Foto: Gentile Concessione Ufficio Stampa Cremona Jazz www.cremonajazz.it
Kronos Quartet @ Cremona Jazz
Cremona, Auditorium Giovanni Arvedi – 21.5.2017
David Harrington: violino
John Sherba: violino
Hank Dutt: viola
Sunny Yang: violoncello
Due premesse necessarie, prima di passare al racconto di questa terza serata di Cremona Jazz 2017. La prima è che il concerto del quartetto californiano non si può minimamente definire come un concerto di Jazz. I quattro hanno suonato musica contemporanea, rigorosamente scritta, senza tracce di blues o swing o alcuno degli ingredienti riferibili alla tradizione musicale afro-americana. Chi si aspettava di riascoltare qualcuna delle tante rivisitazioni della letteratura jazzistica che i Kronos hanno effettuato (penso ai tributi discografici a Thelonious Monk e a Bill Evans) è rimasto deluso. La seconda è che la scelta d’invitarli alla rassegna cremonese è stata del tutto opportuna e legittima. Una rassegna importante, come vuole essere quella della città della liuteria, deve anche documentare quello che accade nel mondo variegatissimo della musica di ricerca dei nostri giorni. Il jazz, fin dalle sue origini è confronto, apertura mentale, curiosità. Una cosa è perpetrare la nefandezza (oramai diffusissima nei festival italiani) di invitare qualche pop star, altro è proporre un monumento della musica contemporanea come il Kronos.
La serata è cominciata con il concitato La Sidounak Sayyada, tratta dal repertorio del cantante siriano Omar Souleyman: sequenze melodiche ipnotiche ripetute ad libitum, inframmezzate da brevi interventi, scansione ritmica potente. Fina dai primi momenti del concerto venivano alla mente le parole con cui Brian Eno ha sintetizzato il carattere del minimalismo: «Un allontanarsi dalla narrazione in favore del paesaggio, dall’evento della performance verso lo spazio sonoro.»
Il secondo brano, di Rhiannon, un tema con variazioni di vago sapore country, ha rafforzato questa sensazione. Il concerto è proseguito dando all’ascoltatore l’impressione di ascoltare un’ininterrotta colonna sonora di un film imprecisato. È musica d’immagini, quella del Kronos. Questa sensazione, invero un po’ straniante, si è avvertita in maniera molto forte durante l’esecuzione di Flow, un pezzo di Laurie Anderson, basato su un’incantevole sequenza melodica sospesa e rarefatta, che s’interrompe bruscamente dopo circa tre minuti, lasciando l’ascoltatore a fluttuare nel vuoto. Una sequenza cinematografica, appunto.

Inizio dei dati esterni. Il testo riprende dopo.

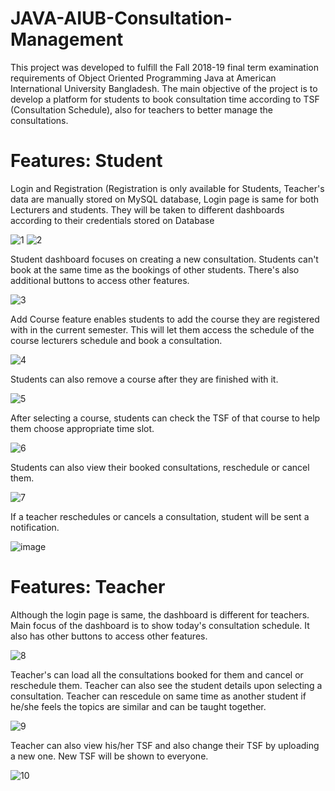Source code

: # JAVA-AIUB-Consultation-Management
This project was developed to fulfill the Fall 2018-19 final term examination requirements of Object Oriented Programming Java at American International University Bangladesh.
The main objective of the project is to develop a platform for students to book consultation time according to TSF (Consultation Schedule), also for teachers to better manage the consultations.

# Features: Student

Login and Registration (Registration is only available for Students, Teacher's data are manually stored on MySQL database, Login page is same for both Lecturers and students. They will be taken to different dashboards according to their credentials stored on Database


![1](https://user-images.githubusercontent.com/57692222/80870103-1dd2f800-8cc6-11ea-8af3-6a32008e0245.JPG)
![2](https://user-images.githubusercontent.com/57692222/80870105-1f042500-8cc6-11ea-80fb-30b9351d6b9e.JPG)

Student dashboard focuses on creating a new consultation. Students can't book at the same time as the bookings of other students. There's also additional buttons to access other features.

![3](https://user-images.githubusercontent.com/57692222/80870185-abaee300-8cc6-11ea-8273-fefcfc3a5d4b.JPG)

Add Course feature enables students to add the course they are registered with in the current semester. This will let them access the schedule of the course lecturers schedule and book a consultation.

![4](https://user-images.githubusercontent.com/57692222/80870186-ace01000-8cc6-11ea-9c98-8977e6cbffc2.JPG)

Students can also remove a course after they are finished with it.

![5](https://user-images.githubusercontent.com/57692222/80870188-ad78a680-8cc6-11ea-80e8-ce5e6c4a8472.JPG)

After selecting a course, students can check the TSF of that course to help them choose appropriate time slot.

![6](https://user-images.githubusercontent.com/57692222/80870290-5f17d780-8cc7-11ea-948a-120c3fe9cf03.JPG)

Students can also view their booked consultations, reschedule or cancel them.

![7](https://user-images.githubusercontent.com/57692222/80870292-60490480-8cc7-11ea-80ef-e581fde86368.JPG)

If a teacher reschedules or cancels a consultation, student will be sent a notification.

![image](https://user-images.githubusercontent.com/57692222/80869949-12cb9800-8cc5-11ea-8113-4ed6b3312a34.png)

# Features: Teacher
Although the login page is same, the dashboard is different for teachers. Main focus of the dashboard is to show today's consultation schedule. It also has other buttons to access other features.

![8](https://user-images.githubusercontent.com/57692222/80870294-60e19b00-8cc7-11ea-96d4-1daf1b9ed638.JPG)

Teacher's can load all the consultations booked for them and cancel or reschedule them. Teacher can also see the student details upon selecting a consultation. Teacher can rescedule on same time as another student if he/she feels the topics are similar and can be taught together. 

![9](https://user-images.githubusercontent.com/57692222/80870295-617a3180-8cc7-11ea-92d5-cb4ac0e8b9e8.JPG)

Teacher can also view his/her TSF and also change their TSF by uploading a new one. New TSF will be shown to everyone.

![10](https://user-images.githubusercontent.com/57692222/80870296-617a3180-8cc7-11ea-9d54-f06803ec0848.JPG)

Ovviamente questa sensazione si è accentuata quando il gruppo ha proposto l’ipnotica melodia di The Beatitudes, brano utilizzato da Paolo Sorrentino nel suo discusso film su Roma.

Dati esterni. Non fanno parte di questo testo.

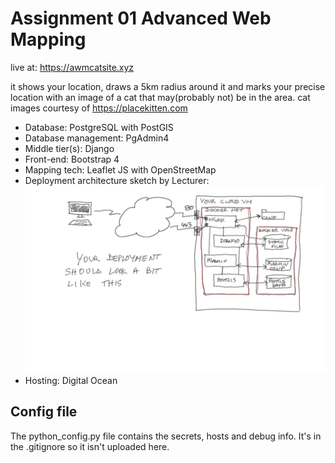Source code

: # Assignment 01 Advanced Web Mapping

live at: https://awmcatsite.xyz

it shows your location, draws a 5km radius around it and marks your precise location with an image of a cat that may(probably not) be in the area. cat images courtesy of https://placekitten.com

* Database: PostgreSQL with PostGIS
* Database management: PgAdmin4
* Middle tier(s): Django
* Front-end: Bootstrap 4
* Mapping tech: Leaflet JS with OpenStreetMap
* Deployment architecture sketch by Lecturer:
![deploy architecture](docker_net.png)
* Hosting: Digital Ocean





## Config file
The python_config.py file contains the secrets, hosts and debug info. It's in the .gitignore so it isn't uploaded here.


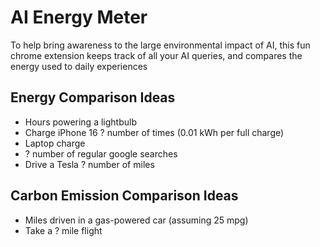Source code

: # AI Energy Meter
To help bring awareness to the large environmental impact of AI, this fun chrome extension keeps track of all your AI queries, and compares the energy used to daily experiences



## Energy Comparison Ideas
- Hours powering a lightbulb
- Charge iPhone 16 ? number of times (0.01 kWh per full charge)
- Laptop charge
- ? number of regular google searches
- Drive a Tesla ? number of miles

## Carbon Emission Comparison Ideas
- Miles driven in a gas-powered car (assuming 25 mpg)
- Take a ? mile flight


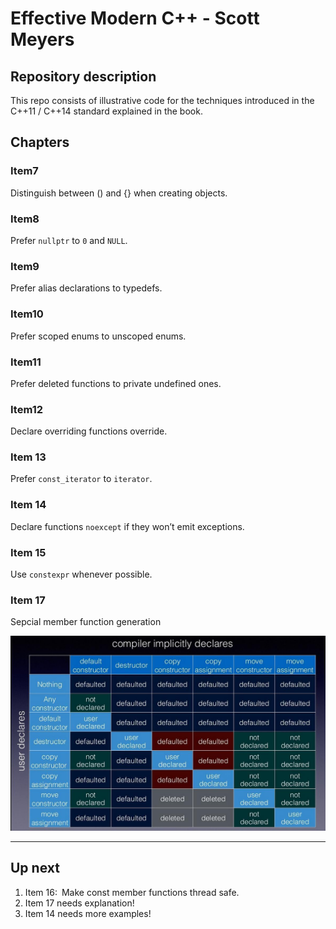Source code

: # Effective Modern C++ - Scott Meyers

## Repository description

This repo consists of illustrative code for the techniques introduced in the C++11 / C++14 standard explained in the book.

## Chapters

### Item7

Distinguish between () and {} when creating objects.

### Item8

Prefer `nullptr` to `0` and `NULL`.

### Item9

Prefer alias declarations to typedefs.

### Item10

Prefer scoped enums to unscoped enums.

### Item11

Prefer deleted functions to private undefined ones.

### Item12

Declare overriding functions override.

### Item 13

Prefer `const_iterator` to `iterator`.

### Item 14

Declare functions `noexcept` if they won’t emit exceptions.

### Item 15

Use `constexpr` whenever possible.

### Item 17

Sepcial member function generation

![Generated member functions][gmf]

[gmf]: gmf.jpg

***

## Up next

1. Item 16: Make const member functions thread safe.
2. Item 17 needs explanation!
3. Item 14 needs more examples!
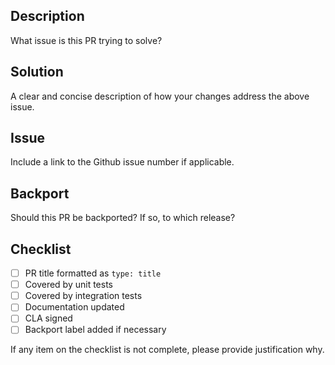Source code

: ## Description

What issue is this PR trying to solve?

## Solution

A clear and concise description of how your changes address the above issue.

## Issue

Include a link to the Github issue number if applicable.

## Backport

Should this PR be backported? If so, to which release?

<!-- Label the PR with `backport release-1.XX` to automatically create a backport once this PR is merged -->

## Checklist

<!-- TODO(Niamh): Update when we decide on this in PR #1113-->
- [ ] PR title formatted as `type: title`
- [ ] Covered by unit tests
- [ ] Covered by integration tests
- [ ] Documentation updated
- [ ] CLA signed
- [ ] Backport label added if necessary 

If any item on the checklist is not complete, please provide justification why.
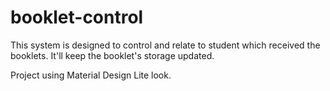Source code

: # booklet-control
This system is designed to control and relate to student which received the booklets. It'll keep the booklet's storage updated.

Project using Material Design Lite look. 
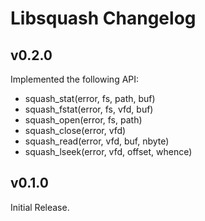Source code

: # Libsquash Changelog

## v0.2.0

Implemented the following API:

- squash_stat(error, fs, path, buf)
- squash_fstat(error, fs, vfd, buf)
- squash_open(error, fs, path)
- squash_close(error, vfd)
- squash_read(error, vfd, buf, nbyte)
- squash_lseek(error, vfd, offset, whence)

## v0.1.0

Initial Release.

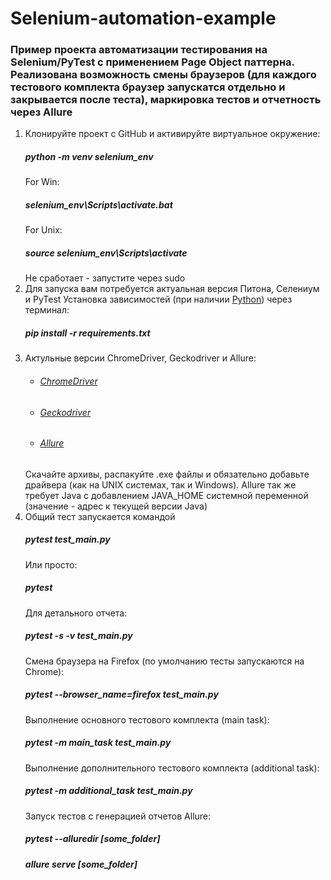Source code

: # Selenium-automation-example
### Пример проекта автоматизации тестирования на Selenium/PyTest с применением Page Object паттерна. Реализована возможность смены браузеров (для каждого тестового комплекта браузер запускатся отдельно и закрывается после теста), маркировка тестов и отчетность через Allure
1.  Клонируйте проект с GitHub и активируйте виртуальное окружение:
    ##### python -m venv selenium_env
    For Win:
    ##### selenium_env\Scripts\activate.bat
    For Unix:
    ##### source selenium_env\Scripts\activate
    Не сработает - запустите через sudo
2.  Для запуска вам потребуется актуальная версия Питона, Селениум и PyTest
    Установка зависимостей (при наличии [Python](https://www.python.org/)) через терминал:
    ##### pip install -r requirements.txt
3. Актульные версии ChromeDriver, Geckodriver и Allure:
    * ###### [ChromeDriver](https://sites.google.com/a/chromium.org/chromedriver/downloads)
    * ###### [Geckodriver](https://github.com/mozilla/geckodriver/releases/)
    * ###### [Allure](https://docs.qameta.io/allure/)
   Скачайте архивы, распакуйте .exe файлы и обязательно добавьте драйвера (как на UNIX системах, так и Windows). Allure так же требует Java с добавлением JAVA_HOME системной переменной (значение - адрес к текущей версии Java)
4. Общий тест запускается командой 
    ##### pytest test_main.py
    Или просто:
    ##### pytest
    Для детального отчета:
    ##### pytest -s -v test_main.py
    Смена браузера на Firefox (по умолчанию тесты запускаются на Chrome):
    ##### pytest --browser_name=firefox test_main.py
    Выполнение основного тестового комплекта (main task):
    ##### pytest -m main_task test_main.py
    Выполнение дополнительного тестового комплекта (additional task):
    ##### pytest -m additional_task test_main.py
    Запуск тестов с генерацией отчетов Allure:
    ##### pytest --alluredir [some_folder] 
    ##### allure serve [some_folder]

Unica concessione al repertorio “jazzistico” è stata una rilettura di Strange Fruit, intrisa di una sorta di algida, cupa malinconia.
Il concerto avrebbe dovuto concludersi con la cover di Baba O’Riley, scalpitante cavallo di battaglia degli Who. Ma un pubblico entusiasta ha richiamato il gruppo in scena in scena per ben quattro volte. Fra i bis una cover di Summertime di Janis Joplin, una lettura fedele, in cui la viola ha ripetuto passo per passo il solo di chitarra elettrica di quella celebre incisione. Anche qui, come in Strange Fruit la debordante emotività dell’originale è stata sublimata in un’atmosfera sospesa, rarefatta. Era, mi si passi il paragone, come se la voce della Joplin fosse filtrata da un qualche specchio.
Nitore melodico e distacco emotivo, potenza ritmica e astrazione, immediatezza e cerebralità. La musica dei Kronos, forse tutta la vicenda del minimalismo, si gioca su queste affascinanti contraddizioni. Incanta, ma non scalda, non commuove.